EXERCISE REQUIREMENTS: Reproduce exactly, from the line containing "of $p$ to check", every line down to the end of the data below.

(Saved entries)
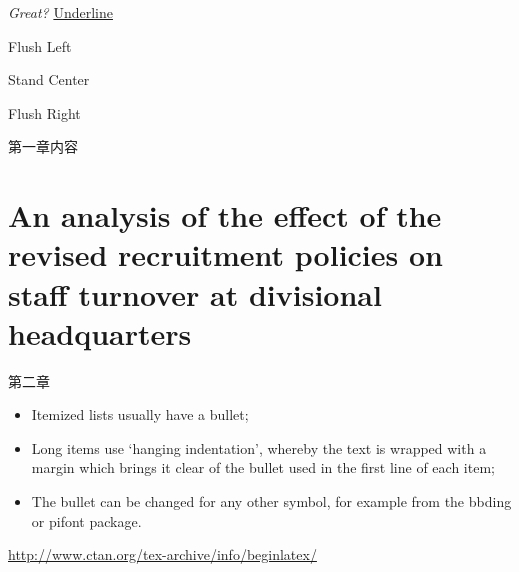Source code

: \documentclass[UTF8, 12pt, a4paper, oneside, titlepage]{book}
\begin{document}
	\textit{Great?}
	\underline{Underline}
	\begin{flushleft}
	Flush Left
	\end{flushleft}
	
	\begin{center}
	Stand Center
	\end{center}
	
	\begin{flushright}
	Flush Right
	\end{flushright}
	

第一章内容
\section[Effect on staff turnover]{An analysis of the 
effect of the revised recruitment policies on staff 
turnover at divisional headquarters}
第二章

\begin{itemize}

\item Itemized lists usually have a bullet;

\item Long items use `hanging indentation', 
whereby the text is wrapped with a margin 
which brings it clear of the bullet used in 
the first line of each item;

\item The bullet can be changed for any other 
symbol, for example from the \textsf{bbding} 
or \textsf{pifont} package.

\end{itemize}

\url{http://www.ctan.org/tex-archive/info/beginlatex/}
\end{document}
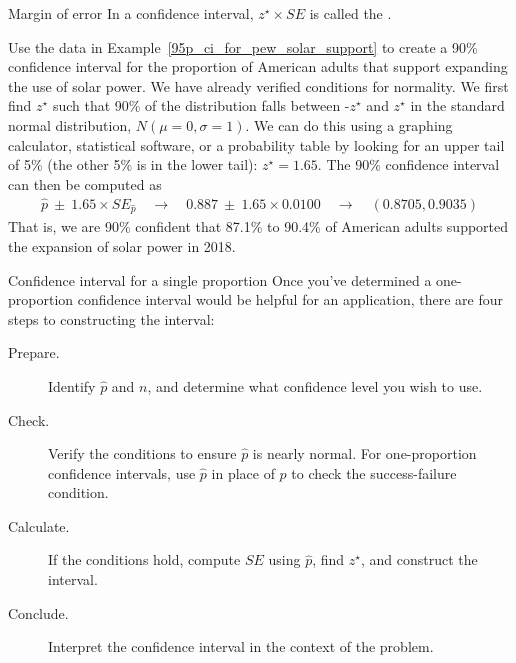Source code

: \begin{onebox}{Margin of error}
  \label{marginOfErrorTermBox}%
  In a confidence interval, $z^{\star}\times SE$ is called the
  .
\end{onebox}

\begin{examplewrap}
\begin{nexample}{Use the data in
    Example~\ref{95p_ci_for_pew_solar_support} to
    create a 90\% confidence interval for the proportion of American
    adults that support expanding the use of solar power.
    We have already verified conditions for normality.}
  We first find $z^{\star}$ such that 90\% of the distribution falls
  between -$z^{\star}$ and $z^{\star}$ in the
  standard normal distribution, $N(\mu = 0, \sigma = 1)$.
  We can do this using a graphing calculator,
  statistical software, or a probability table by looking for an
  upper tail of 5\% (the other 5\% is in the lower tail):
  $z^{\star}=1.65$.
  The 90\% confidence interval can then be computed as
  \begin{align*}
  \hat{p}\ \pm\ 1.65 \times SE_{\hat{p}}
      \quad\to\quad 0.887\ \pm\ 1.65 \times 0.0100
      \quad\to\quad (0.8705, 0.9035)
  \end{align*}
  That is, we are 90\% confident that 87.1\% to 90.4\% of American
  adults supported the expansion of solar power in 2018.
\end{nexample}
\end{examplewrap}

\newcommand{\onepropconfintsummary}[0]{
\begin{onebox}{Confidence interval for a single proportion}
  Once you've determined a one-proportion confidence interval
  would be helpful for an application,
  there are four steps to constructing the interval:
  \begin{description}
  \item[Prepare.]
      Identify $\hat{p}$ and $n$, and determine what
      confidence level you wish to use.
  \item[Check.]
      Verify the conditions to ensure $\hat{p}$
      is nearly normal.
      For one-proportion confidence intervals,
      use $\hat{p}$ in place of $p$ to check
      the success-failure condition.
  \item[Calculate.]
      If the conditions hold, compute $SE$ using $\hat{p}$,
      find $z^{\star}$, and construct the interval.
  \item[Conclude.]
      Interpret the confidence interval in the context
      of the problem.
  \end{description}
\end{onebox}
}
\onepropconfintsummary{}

OUTPUT FOR THIS EXERCISE:
      use $\hat{p}$ in place of $p$ to check
      the success-failure condition.
  \item[Calculate.]
      If the conditions hold, compute $SE$ using $\hat{p}$,
      find $z^{\star}$, and construct the interval.
  \item[Conclude.]
      Interpret the confidence interval in the context
      of the problem.
  \end{description}
\end{onebox}
}
\onepropconfintsummary{}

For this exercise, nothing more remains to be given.